# Bianchi Pista: Drilling a rear brake mount



## meat tooth paste (Oct 6, 2004)

Has anyone here successfully drilled out a hole for mounting a rear brake on a Pista frame?

If so, any tips?

I am thinking about picking up a chrome 05 Pista as a single speed commuter, running a freewheel and fixed.


----------



## gspot (Sep 21, 2003)

get a drill bit and drill. don't worry, the worst that can happen is you ruin your frame. no big deal.

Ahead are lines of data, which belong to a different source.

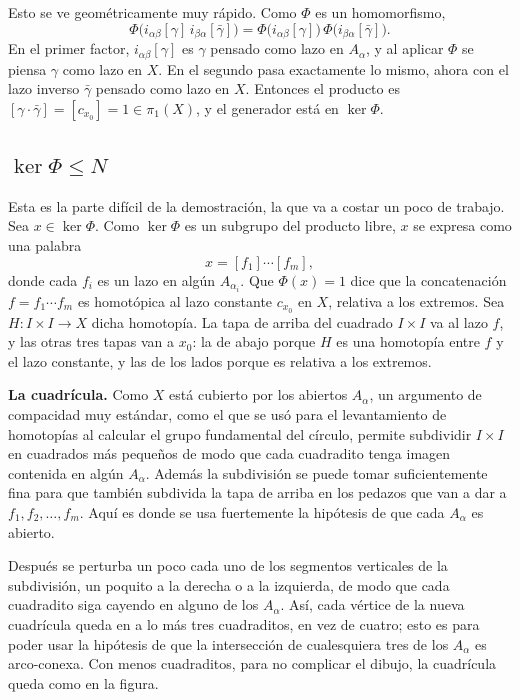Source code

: \documentclass[11pt]{article}
\begin{document}
Esto se ve geométricamente muy rápido. Como $\Phi$ es un homomorfismo,
\[
  \Phi\bigl(i_{\alpha\beta}[\gamma]\,i_{\beta\alpha}[\bar\gamma]\bigr)=\Phi\bigl(i_{\alpha\beta}[\gamma]\bigr)\,\Phi\bigl(i_{\beta\alpha}[\bar\gamma]\bigr).
\]
En el primer factor, $i_{\alpha\beta}[\gamma]$ es $\gamma$ pensado como lazo en $A_\alpha$, y al aplicar $\Phi$ se piensa $\gamma$ como lazo en $X$. En el segundo pasa exactamente lo mismo, ahora con el lazo inverso $\bar\gamma$ pensado como lazo en $X$. Entonces el producto es $[\gamma\cdot\bar\gamma]=[c_{x_0}]=1\in\pi_1(X)$, y el generador está en $\ker\Phi$.

\subsection*{$\ker\Phi\leq N$}

Esta es la parte difícil de la demostración, la que va a costar un poco de trabajo. Sea $x\in\ker\Phi$. Como $\ker\Phi$ es un subgrupo del producto libre, $x$ se expresa como una palabra
\[
  x=[f_1]\cdots[f_m],
\]
donde cada $f_i$ es un lazo en algún $A_{\alpha_i}$. Que $\Phi(x)=1$ dice que la concatenación $f=f_1\cdots f_m$ es homotópica al lazo constante $c_{x_0}$ en $X$, relativa a los extremos. Sea $H\colon I\times I\to X$ dicha homotopía. La tapa de arriba del cuadrado $I\times I$ va al lazo $f$, y las otras tres tapas van a $x_0$: la de abajo porque $H$ es una homotopía entre $f$ y el lazo constante, y las de los lados porque es relativa a los extremos.

\noindent\textbf{La cuadrícula.} Como $X$ está cubierto por los abiertos $A_\alpha$, un argumento de compacidad muy estándar, como el que se usó para el levantamiento de homotopías al calcular el grupo fundamental del círculo, permite subdividir $I\times I$ en cuadrados más pequeños de modo que cada cuadradito tenga imagen contenida en algún $A_\alpha$. Además la subdivisión se puede tomar suficientemente fina para que también subdivida la tapa de arriba en los pedazos que van a dar a $f_1,f_2,\dots,f_m$. Aquí es donde se usa fuertemente la hipótesis de que cada $A_\alpha$ es abierto.

Después se perturba un poco cada uno de los segmentos verticales de la subdivisión, un poquito a la derecha o a la izquierda, de modo que cada cuadradito siga cayendo en alguno de los $A_\alpha$. Así, cada vértice de la nueva cuadrícula queda en a lo más tres cuadraditos, en vez de cuatro; esto es para poder usar la hipótesis de que la intersección de cualesquiera tres de los $A_\alpha$ es arco-conexa. Con menos cuadraditos, para no complicar el dibujo, la cuadrícula queda como en la figura.
\end{document}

I drilled holes into an old road frame and fork, on the seatstays and fork blades and then tapped holes for canti posts. I now run v brakes, instead of dual pivot calipers. I use this bike for cross, urbane assault and commuting.

seriously, its no biggie.


----------



## SDizzle (May 1, 2004)

meat tooth paste said:


> If so, any tips?


Find the middle. (Duh.) Use a prick punch to score; do NOT just start drilling, or the bit will wander all over. Once you've tapped just a tiny hole with the punch, then begin drilling. It might be easier to drill a small hole first, and from there progress to a larger. Like g-spot said, you'll be fine.


----------



## Maybeck (Sep 30, 2004)

*and*

I believe the bridge on the bike is round tube, but can't remember for sure. If so, I would find a brake caliper spacer with a concave face that matches the bridge. Use a couple of spring clamps to hold the spacer in the center of the bridge at the correct angle, and use it as a drill bushing (guide). I would first center punch using the spacer to guide the punch.


----------



## meat tooth paste (Oct 6, 2004)

Thanks for the good advice everybody.


----------